Customer Data Ownership And Exit
Make it clear customers own their content and can export it in a sensible format. Provide a standard data export window and a deletion schedule after termination. This builds trust and reduces friction at renewal time.
Open‑Source And Third‑Party Components: Do’s And Don’ts
Most modern software stacks use open‑source libraries and third‑party APIs. That’s fine – but you need a handle on the licences that come with them.
- Track components: maintain a bill of materials (BOM) so you know which licences apply (MIT, Apache 2.0, GPL, LGPL, etc.).
- Comply with notices: many licences require attribution and to include the original licence text with your distributions.
- Beware copyleft: strong copyleft licences (e.g. GPL) can require disclosure of source for derivative works. Mitigate by isolating components or choosing permissive alternatives if your business model depends on closed source.

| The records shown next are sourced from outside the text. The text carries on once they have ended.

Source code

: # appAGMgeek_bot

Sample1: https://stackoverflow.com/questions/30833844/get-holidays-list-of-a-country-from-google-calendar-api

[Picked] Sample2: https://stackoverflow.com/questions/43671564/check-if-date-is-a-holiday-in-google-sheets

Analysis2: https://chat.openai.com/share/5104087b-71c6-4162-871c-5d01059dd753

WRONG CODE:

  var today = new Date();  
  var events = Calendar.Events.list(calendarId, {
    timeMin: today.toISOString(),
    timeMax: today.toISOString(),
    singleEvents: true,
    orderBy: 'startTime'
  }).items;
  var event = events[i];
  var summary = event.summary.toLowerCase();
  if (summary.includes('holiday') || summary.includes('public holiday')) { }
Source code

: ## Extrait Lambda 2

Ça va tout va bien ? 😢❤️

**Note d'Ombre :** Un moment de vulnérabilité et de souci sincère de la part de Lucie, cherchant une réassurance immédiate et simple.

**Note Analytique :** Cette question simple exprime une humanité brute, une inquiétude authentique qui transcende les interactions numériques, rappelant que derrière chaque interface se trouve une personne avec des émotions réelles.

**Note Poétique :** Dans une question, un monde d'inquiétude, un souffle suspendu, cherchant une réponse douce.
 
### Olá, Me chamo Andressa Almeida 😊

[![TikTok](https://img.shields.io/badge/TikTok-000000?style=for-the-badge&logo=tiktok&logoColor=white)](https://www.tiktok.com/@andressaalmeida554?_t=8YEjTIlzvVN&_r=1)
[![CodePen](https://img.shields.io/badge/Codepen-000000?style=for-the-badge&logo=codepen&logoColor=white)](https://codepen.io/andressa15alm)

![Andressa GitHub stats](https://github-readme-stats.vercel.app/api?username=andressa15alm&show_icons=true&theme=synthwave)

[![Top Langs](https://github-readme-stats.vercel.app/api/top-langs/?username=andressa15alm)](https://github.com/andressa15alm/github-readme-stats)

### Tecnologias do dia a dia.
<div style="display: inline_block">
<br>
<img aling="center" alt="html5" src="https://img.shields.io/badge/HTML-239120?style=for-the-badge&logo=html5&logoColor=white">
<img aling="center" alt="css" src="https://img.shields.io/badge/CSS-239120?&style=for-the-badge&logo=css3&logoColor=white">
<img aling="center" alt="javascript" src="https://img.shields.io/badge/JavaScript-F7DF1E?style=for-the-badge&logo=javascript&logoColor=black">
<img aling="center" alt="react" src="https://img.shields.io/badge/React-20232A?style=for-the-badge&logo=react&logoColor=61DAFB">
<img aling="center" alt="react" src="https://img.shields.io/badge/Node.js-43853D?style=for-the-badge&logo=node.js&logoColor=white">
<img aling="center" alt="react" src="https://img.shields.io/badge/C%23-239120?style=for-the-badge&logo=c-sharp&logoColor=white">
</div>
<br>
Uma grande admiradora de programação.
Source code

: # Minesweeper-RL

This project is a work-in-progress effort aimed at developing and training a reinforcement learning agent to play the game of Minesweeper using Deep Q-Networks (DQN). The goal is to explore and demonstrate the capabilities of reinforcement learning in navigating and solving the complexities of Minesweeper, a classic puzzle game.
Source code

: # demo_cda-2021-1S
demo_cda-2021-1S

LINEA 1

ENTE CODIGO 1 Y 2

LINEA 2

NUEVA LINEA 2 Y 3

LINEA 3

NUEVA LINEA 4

- Watch patents: some licences include patent grants; understand if you’re comfortable with their scope.
- Vet third‑party SDKs and APIs: ensure their terms permit your intended use and don’t clash with your promises to customers.
If you commission external developers, your contract should require disclosure of open‑source use, compliance with licence obligations, and assignment of new IP. A clear Software Development Agreement is your safety net here.
Buying Software For Your Business? Key Terms To Look For
If you’re on the customer side, the right licence protects your operations. Before signing, look for:
- Scope that matches your use (number of users, locations, cloud vs on‑prem)
- Clear SLAs if downtime would hurt your business
- Strong data protection obligations and a compliant Data Processing Agreement where the vendor processes your personal data
- Fair liability cap (ideally linked to your spend and risk)
- Exit rights and data export commitments
- IP indemnity if you worry about third‑party infringement claims
- Reasonable audits and usage reporting (especially with remote work)
If the vendor’s standard terms don’t fit your risk profile, negotiate. Even small changes can materially reduce risk.
How To Put Robust Software Licence Terms In Place (Step‑By‑Step)
1) Map Your Commercial Model
Decide how you’ll charge (per user, per feature, consumption), how you’ll deliver (download vs hosted), and who you’ll sell to (SMEs vs enterprise). Your licence follows the model – not the other way around.
2) Define Scope And Metrics
Choose measurable usage metrics aligned to value. For SaaS, that might be active users or monthly tracked events; for on‑prem, devices or cores. Plan for growth: allow upsizing mid‑term and true‑ups on renewal.
3) Separate Implementation From Licence
Keep your licence for ongoing rights and pair it with a statement of work or a Software Development Agreement for any setup, customisations, integrations or training. This avoids disputes about what was “included.”
4) Cover Data And Security Early
Draft your Data Processing Agreement and Privacy Policy alongside your licence so they’re consistent. Customers will ask – having these ready speeds up sales cycles.
5) Publish Or Present Terms Clearly
If you sell online, present your EULA or SaaS Terms in a click‑wrap flow (checkbox + link to terms) rather than a passive browse‑wrap. For negotiated deals, attach the full licence and any schedules to your order form.
6) Build An Update And Renewal Process
Set reminders for renewal notices and price adjustments. If you periodically update online terms, include a sensible change mechanism and notice period – and log versions per customer.
7) Don’t DIY The Legals
Templates found online rarely fit your model or UK law. It’s worth getting a tailored Software Licence Agreement drafted so it actually protects your revenue and IP.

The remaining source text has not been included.